Roles, voice types, premiere cast
| Role | Voice type | Premiere cast, 11 August 1957 Conductor: Paul Hindemith |
|---|---|---|
| Susanna, Kepler's wife/Venus | soprano | Liselotte Fölser |
| Young Susanna, Kepler's daughter | soprano |  |
| Katharina, Kepler's mother/Moon | contralto | Hertha Töpper |
| Wallenstein, warlord/Jupiter | tenor | Richard Holm |
| Ulrich Grüßer, Kepler's pupil/Mars | tenor | K. Wehofschlitz |
| Christoph Kepler | tenor |  |
| Johannes Kepler, the astronomer/Earth | baritone | Josef Metternich |
| Emperor Rudolf II/Emperor Ferdinand II/Sun | bass | Kieth Engen |
| Daniel Hizler, priest/Mercury | bass | Joseph Knapp |
| Tansur, astrologer/Saturn | bass | Marcel Cordes |
| Baron Starhemberg | baritone |  |
| Richter | baritone |  |

==Synopsis==
Set in the 17th century, the opera is the story of the search for universal harmony by the astronomer Johannes Kepler.

===Plot===
The widowed Johannes Kepler works as a mathematician and astronomer in the service of Emperor Rudolf II. The work does not satisfy him, the pay is meager, and to secure his livelihood he draws up horoscopes for wealthy citizens. The general Wallenstein is also one of his customers. He wants to know what fate the stars have in store for him in the course of the impending war.

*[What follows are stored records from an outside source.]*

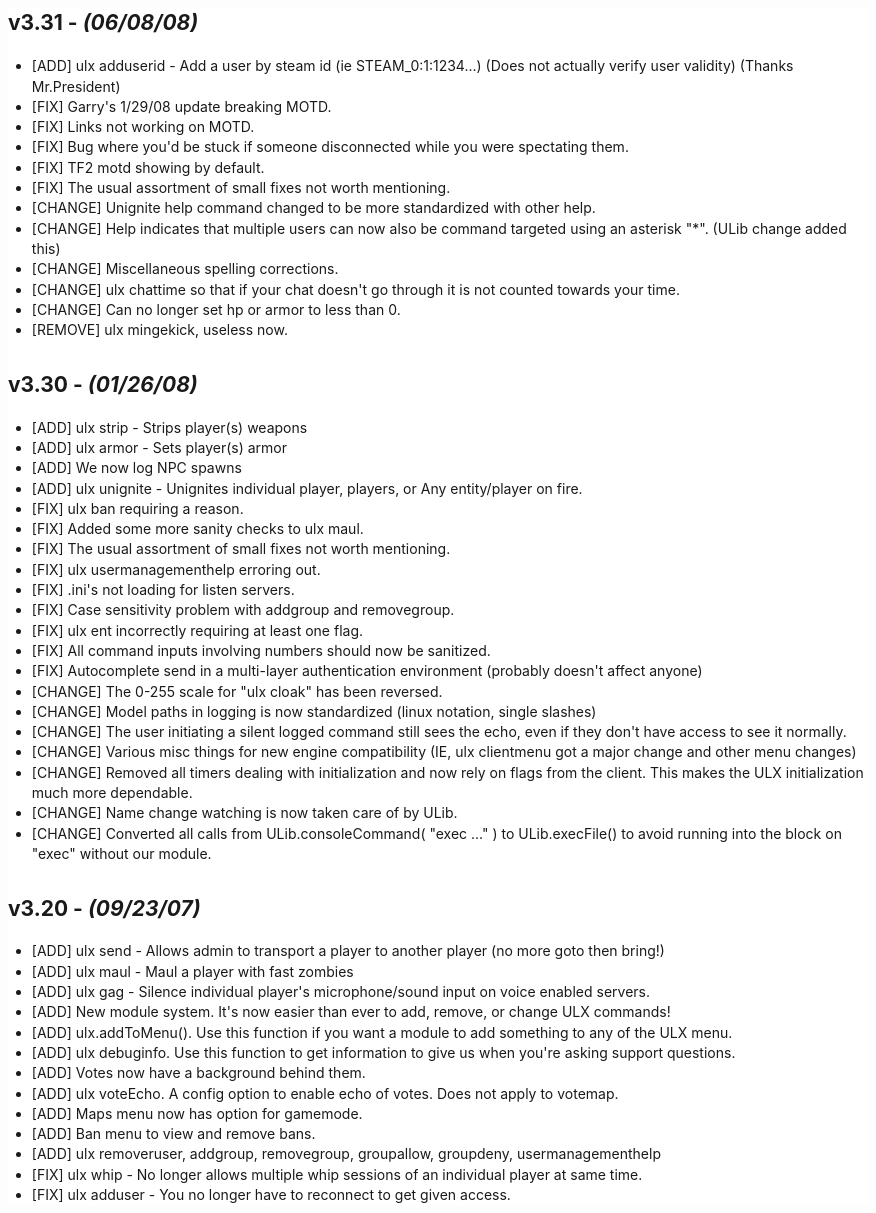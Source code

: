 ## v3.31 - *(06/08/08)*
* [ADD] ulx adduserid - Add a user by steam id (ie STEAM_0:1:1234...) (Does not actually verify user validity) (Thanks Mr.President)
* [FIX] Garry's 1/29/08 update breaking MOTD.
* [FIX] Links not working on MOTD.
* [FIX] Bug where you'd be stuck if someone disconnected while you were spectating them.
* [FIX] TF2 motd showing by default.
* [FIX] The usual assortment of small fixes not worth mentioning.
* [CHANGE] Unignite help command changed to be more standardized with other help.
* [CHANGE] Help indicates that multiple users can now also be command targeted using an asterisk "*". (ULib change added this)
* [CHANGE] Miscellaneous spelling corrections.
* [CHANGE] ulx chattime so that if your chat doesn't go through it is not counted towards your time.
* [CHANGE] Can no longer set hp or armor to less than 0.
* [REMOVE] ulx mingekick, useless now.

## v3.30 - *(01/26/08)*
* [ADD] ulx strip - Strips player(s) weapons
* [ADD] ulx armor - Sets player(s) armor
* [ADD] We now log NPC spawns
* [ADD] ulx unignite - Unignites individual player, <all> players, or <everything> Any entity/player on fire.
* [FIX] ulx ban requiring a reason.
* [FIX] Added some more sanity checks to ulx maul.
* [FIX] The usual assortment of small fixes not worth mentioning.
* [FIX] ulx usermanagementhelp erroring out.
* [FIX] .ini's not loading for listen servers.
* [FIX] Case sensitivity problem with addgroup and removegroup.
* [FIX] ulx ent incorrectly requiring at least one flag.
* [FIX] All command inputs involving numbers should now be sanitized.
* [FIX] Autocomplete send in a multi-layer authentication environment (probably doesn't affect anyone)
* [CHANGE] The 0-255 scale for "ulx cloak" has been reversed.
* [CHANGE] Model paths in logging is now standardized (linux notation, single slashes)
* [CHANGE] The user initiating a silent logged command still sees the echo, even if they don't have access to see it normally.
* [CHANGE] Various misc things for new engine compatibility (IE, ulx clientmenu got a major change and other menu changes)
* [CHANGE] Removed all timers dealing with initialization and now rely on flags from the client. This makes the ULX initialization much more dependable.
* [CHANGE] Name change watching is now taken care of by ULib.
* [CHANGE] Converted all calls from ULib.consoleCommand( "exec ..." ) to ULib.execFile() to avoid running into the block on "exec" without our module.


## v3.20 - *(09/23/07)*
* [ADD] ulx send - Allows admin to transport a player to another player (no more goto then bring!)
* [ADD] ulx maul - Maul a player with fast zombies
* [ADD] ulx gag - Silence individual player's microphone/sound input on voice enabled servers.
* [ADD] New module system. It's now easier than ever to add, remove, or change ULX commands!
* [ADD] ulx.addToMenu(). Use this function if you want a module to add something to any of the ULX menu.
* [ADD] ulx debuginfo. Use this function to get information to give us when you're asking support questions.
* [ADD] Votes now have a background behind them.
* [ADD] ulx voteEcho. A config option to enable echo of votes. Does not apply to votemap.
* [ADD] Maps menu now has option for gamemode.
* [ADD] Ban menu to view and remove bans.
* [ADD] ulx removeruser, addgroup, removegroup, groupallow, groupdeny, usermanagementhelp
* [FIX] ulx whip - No longer allows multiple whip sessions of an individual player at same time.
* [FIX] ulx adduser - You no longer have to reconnect to get given access.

In Linz, Kepler met his second wife, Susanne. The devout Protestant saw the Lord's Supper as merely a symbol of the body and blood of Christ, but not a true transformation of bread and wine. Because he also publicly expressed these ideas, the church forbade him from taking part in the sacrament any longer. This fact weighed heavily on his soul.

Kepler's mother Katharina is accused of being a witch. The son has to fight for six years until he finally succeeds in saving her from being burned at the stake.

Kepler's theory of celestial bodies and their orbits is not only admired by his wife and mother, he is also highly valued by his students. His assistant Ulrich Grüßer becomes a renegade among his students, jealous of Kepler's success.

In 1627, Kepler and Wallenstein met for the second time. The general asked him to enter his service and to draw up horoscopes for him on a regular basis. Wallenstein thus became Kepler's last employer.

Rudolf II's spirit darkened more and more, so that he was deposed during the war. His successor, Ferdinand II, turned out to be a weakling. When the Swedes invaded the country in 1630, the emperor called his electors to Regensburg. Kepler, who was suffering from a fatal illness, was also in the emperor's entourage. He tried to influence politics by warning them - in vain. Resigned to his fate, he died.

The last stage setting shows a baroque painting of the sky with the throne of the sun. Almost all of the characters in the opera represent celestial bodies, such as the emperor representing the sun, Johannes Kepler representing the earth, Wallenstein representing Jupiter, Tansur representing Saturn, Ulrich Grüßer representing Mars, Kepler's wife representing Venus, Daniel Hizler representing Mercury and Kepler's mother representing the moon. They all follow their orbits, as determined by nature (or by God), in a musical harmony of the world.

==Orchestra==
=== Woodwinds ===
- 2 flutes (second doubling piccolo)
- 2 oboes
- English horn
- 2 clarinets
- Bass clarinet
- 2 bassoons
- Contrabasson
=== Brass ===
- 4 horns
- 2 trumpets
- 3 trombones
- Tuba
=== Percussion ===
- Timpani
- Percussion (4-5 players): xylophone, vibraphone, glockenspiel, triangle, 7 tubular bells, gong, suspended cymbal, cymbals, tom drum, snare drum, small drum, 2 wood blocks, bass drum
=== Strings ===
- Harp
- Strings: first and second violins, violas, cellos, and double basses

On stage: flute, two piccoli, oboe, two clarinets, bassoon, horn, three trombones, drum kit, viola, cello, and double bass.

==Music==
Particular highlights of the work are the depiction of the witch trial with the dogged intensity of the choirs, the Electoral Diet in Regensburg and the final scene: the work ends in a large-scale passacaglia in radiant E major. The music seems baroque and modern at the same time.

==Recordings==
In 2002 WERGO released the world premiere recording as part of their Paul Hindemith Edition. This recording was made in the Jesus-Christus-Kirche in Berlin-Dahlem in February/March 2000, with Marek Janowski conducting the Berlin Radio Symphony Orchestra, and François Le Roux in the role of Johannes Kepler.